→ **REQUIREMENT**
Examine the records below and count how many lines contain the string "Различность". Give only the number.

→ **Records contained in a dataset**
━━━━━━━━━━━━━━━━━━━━━━━━━━━━━━

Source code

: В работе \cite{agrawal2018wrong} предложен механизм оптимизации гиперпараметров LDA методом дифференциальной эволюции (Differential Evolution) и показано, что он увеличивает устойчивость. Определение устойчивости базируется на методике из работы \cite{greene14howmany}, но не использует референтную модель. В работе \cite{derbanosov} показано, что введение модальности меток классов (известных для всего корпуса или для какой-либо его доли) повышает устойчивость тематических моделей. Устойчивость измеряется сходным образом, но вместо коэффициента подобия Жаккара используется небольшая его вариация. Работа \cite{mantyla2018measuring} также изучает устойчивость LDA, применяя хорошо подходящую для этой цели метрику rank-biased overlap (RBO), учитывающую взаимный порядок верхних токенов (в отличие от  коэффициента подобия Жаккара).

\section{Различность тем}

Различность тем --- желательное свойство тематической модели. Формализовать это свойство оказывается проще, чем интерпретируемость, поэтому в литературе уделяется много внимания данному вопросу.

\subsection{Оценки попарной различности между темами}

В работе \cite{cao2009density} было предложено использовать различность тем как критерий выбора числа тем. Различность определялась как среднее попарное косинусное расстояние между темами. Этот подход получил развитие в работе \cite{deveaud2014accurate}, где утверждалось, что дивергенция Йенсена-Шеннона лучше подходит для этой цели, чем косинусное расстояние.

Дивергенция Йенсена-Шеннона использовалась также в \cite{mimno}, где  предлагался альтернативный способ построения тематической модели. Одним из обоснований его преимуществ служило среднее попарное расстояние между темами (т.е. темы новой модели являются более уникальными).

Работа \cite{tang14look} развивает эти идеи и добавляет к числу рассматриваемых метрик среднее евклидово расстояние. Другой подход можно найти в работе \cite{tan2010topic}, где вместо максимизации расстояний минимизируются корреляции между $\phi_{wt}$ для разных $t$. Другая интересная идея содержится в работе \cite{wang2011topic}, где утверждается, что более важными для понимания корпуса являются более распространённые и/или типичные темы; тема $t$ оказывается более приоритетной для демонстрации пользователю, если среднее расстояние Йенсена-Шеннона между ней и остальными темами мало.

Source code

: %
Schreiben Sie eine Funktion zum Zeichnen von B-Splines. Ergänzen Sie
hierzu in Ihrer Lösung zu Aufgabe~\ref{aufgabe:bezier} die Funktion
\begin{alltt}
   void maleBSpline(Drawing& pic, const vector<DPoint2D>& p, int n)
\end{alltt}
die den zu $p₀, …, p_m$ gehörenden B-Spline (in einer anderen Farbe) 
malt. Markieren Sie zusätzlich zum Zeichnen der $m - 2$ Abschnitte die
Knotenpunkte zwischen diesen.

━━━━━━━━━━━━━━━━━━━━━━━━━━━━━━

→ **YOUR SOLUTION**
3